= Beginning of Section =

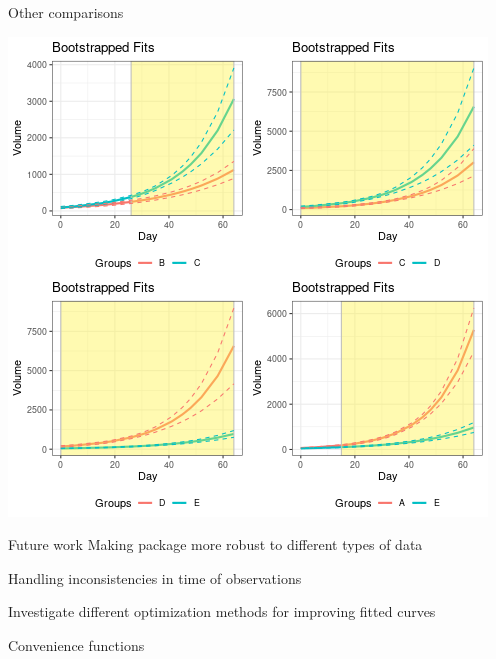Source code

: \documentclass{beamer}
\begin{document}
\begin{frame}{Other comparisons}
\begin{center}
\includegraphics[scale=0.45]{img/four_boot.png}
\end{center}
\end{frame}


\begin{frame}{Future work}
Making package more robust to different types of data \newline 

Handling inconsistencies in time of observations \newline 

Investigate different optimization methods for improving fitted curves \newline 

Convenience functions \newline

\end{frame}
\end{document}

= End of Section =

#### Activity
An exact copy of the data is required, with the pictures excluded.

#### Result of this exercise
Source code

: \documentclass{beamer}
\begin{document}
\begin{frame}{Other comparisons}
\begin{center}
\includegraphics[scale=0.45]{img/four_boot.png}
\end{center}
\end{frame}


\begin{frame}{Future work}
Making package more robust to different types of data \newline 

Handling inconsistencies in time of observations \newline 

Investigate different optimization methods for improving fitted curves \newline 

Convenience functions \newline

\end{frame}
\end{document}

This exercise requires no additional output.